Is neck turning a waste of time and effort?
Of all the topics that have been written about reloading, perhaps none is more controversial than turning the neck. It raises the hairs on the back of many people’s necks. It works?
The fact is that in some cases it is imperative to thin the neck to a certain thickness so that it can penetrate the rifle’s chamber. A benchrest rifle can be a case in point; a custom rifle for long range work may be another. In such cases, there is simply no argument.
The discussion heats up when you suggest that turning the neck is beneficial on factory long-range or varmint rifles. Experienced long-range shooters have often said they can’t tell a difference in cartridge performance at any range.
Others claim that a turned neck in a factory rifle merely increases the gap between the edge of the neck and the chamber of the rifle.
It’s possible that any power increase is so small that it’s unmeasurable, but combined with other work on the cartridge case, makes a good group.
I have turned necks, primarily in .22-250 Remington and .243 Winchester cartridges for long range use with lighter projectiles to increase cartridge performance.
Did it work? I can’t say, but I do agree with our benchrest cousins who claim that thick necks are easier to maintain than thin ones.
I still doubt it’s a waste of time with factory guns and think the benefits are hard to measure.
I would suggest that the outcome is like reloading: you have to decide if the process is beneficial for your circumstances and cartridges.
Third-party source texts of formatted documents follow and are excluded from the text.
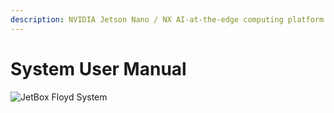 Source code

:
 ```yaml
---
description: NVIDIA Jetson Nano / NX AI-at-the-edge computing platform
---
```


# System User Manual

![JetBox Floyd System](broken-reference)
There are many good tools to carry out the process. Before you begin, make sure you have a few other must-have tools. The first is a set of feeler gauges that allow you to precisely set the cutter. Second, you need a ball micrometer to accurately measure neck thickness.
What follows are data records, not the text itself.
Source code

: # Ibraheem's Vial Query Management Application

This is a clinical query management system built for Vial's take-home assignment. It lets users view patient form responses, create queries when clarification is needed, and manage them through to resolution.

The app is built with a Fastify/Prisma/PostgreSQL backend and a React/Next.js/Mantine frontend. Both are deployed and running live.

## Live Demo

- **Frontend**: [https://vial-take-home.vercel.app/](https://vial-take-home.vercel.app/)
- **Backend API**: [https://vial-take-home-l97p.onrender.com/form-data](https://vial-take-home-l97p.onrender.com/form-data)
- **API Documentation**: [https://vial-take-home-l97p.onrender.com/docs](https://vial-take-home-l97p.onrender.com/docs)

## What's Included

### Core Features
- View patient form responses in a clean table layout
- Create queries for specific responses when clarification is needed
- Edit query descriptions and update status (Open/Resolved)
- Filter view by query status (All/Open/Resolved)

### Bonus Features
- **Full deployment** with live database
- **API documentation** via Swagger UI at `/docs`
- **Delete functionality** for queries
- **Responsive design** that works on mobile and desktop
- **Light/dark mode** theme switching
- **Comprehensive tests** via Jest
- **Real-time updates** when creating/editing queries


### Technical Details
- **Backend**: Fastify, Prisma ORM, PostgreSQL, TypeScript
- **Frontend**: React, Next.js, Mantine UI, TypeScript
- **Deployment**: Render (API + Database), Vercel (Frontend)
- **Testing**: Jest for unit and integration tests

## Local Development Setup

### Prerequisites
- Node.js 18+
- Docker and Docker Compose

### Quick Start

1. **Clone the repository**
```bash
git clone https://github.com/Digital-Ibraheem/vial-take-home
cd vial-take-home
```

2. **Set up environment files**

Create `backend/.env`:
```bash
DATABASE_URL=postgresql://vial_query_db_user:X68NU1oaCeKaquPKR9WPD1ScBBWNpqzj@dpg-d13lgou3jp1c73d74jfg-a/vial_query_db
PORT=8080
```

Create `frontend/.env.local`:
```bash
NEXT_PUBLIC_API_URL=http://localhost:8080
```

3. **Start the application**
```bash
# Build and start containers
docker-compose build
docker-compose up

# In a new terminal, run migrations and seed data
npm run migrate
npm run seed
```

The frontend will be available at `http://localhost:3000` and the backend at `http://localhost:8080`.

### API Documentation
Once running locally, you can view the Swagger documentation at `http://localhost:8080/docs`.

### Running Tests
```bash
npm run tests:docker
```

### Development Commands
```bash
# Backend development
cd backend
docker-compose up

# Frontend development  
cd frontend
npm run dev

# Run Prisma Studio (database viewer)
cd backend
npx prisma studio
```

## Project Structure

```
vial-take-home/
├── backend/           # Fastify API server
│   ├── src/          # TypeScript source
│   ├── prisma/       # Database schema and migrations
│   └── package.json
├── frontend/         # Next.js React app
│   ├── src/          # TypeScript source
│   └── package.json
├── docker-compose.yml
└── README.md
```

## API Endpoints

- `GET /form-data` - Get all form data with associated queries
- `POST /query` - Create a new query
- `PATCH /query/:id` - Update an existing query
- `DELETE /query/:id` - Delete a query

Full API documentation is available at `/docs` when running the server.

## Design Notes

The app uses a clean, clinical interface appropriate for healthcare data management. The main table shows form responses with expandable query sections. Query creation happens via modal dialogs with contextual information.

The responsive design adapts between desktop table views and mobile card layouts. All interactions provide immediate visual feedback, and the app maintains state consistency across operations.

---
Before you start turning, you need to expand or contract the neck of the case so it sits snugly on the mandrel. If the fit is sloppy, the turned neck will not be right.
It’s much better to make several small cuts than to try one big one. The cut should just touch the end of the sloping shoulder.
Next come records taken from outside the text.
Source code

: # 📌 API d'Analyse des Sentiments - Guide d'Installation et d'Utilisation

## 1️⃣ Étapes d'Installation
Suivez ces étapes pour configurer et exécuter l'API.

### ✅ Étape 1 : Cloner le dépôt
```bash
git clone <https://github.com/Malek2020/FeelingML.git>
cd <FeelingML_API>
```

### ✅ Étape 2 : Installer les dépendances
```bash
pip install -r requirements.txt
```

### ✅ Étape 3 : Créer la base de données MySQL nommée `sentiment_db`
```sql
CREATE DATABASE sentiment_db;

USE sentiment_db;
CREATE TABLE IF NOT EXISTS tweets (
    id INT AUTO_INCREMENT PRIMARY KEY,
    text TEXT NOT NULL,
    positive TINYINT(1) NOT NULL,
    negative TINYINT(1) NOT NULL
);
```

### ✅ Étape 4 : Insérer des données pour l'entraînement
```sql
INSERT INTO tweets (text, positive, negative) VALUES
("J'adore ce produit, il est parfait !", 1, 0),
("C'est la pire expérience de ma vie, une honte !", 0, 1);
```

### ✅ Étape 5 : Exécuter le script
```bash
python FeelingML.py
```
Lubrication is important. Don’t skimp on it.
Use a disposable case to set the cutter to the correct depth. This may require multiple attempts. Don’t rush and check the neck thickness often to make sure the cut stays correct.
For tabletop rifles, it is common for the expansion between the case and the chamber wall to not exceed 0.001 inch (0.025mm).
With a factory rifle, it’s up to you whether you cut off part of the case circumference or the entire circumference – it can be worth experimenting.
Be very careful with thin necks which are very easy to pinch. I suggest such necks should be annealed every time they hit the reload bench.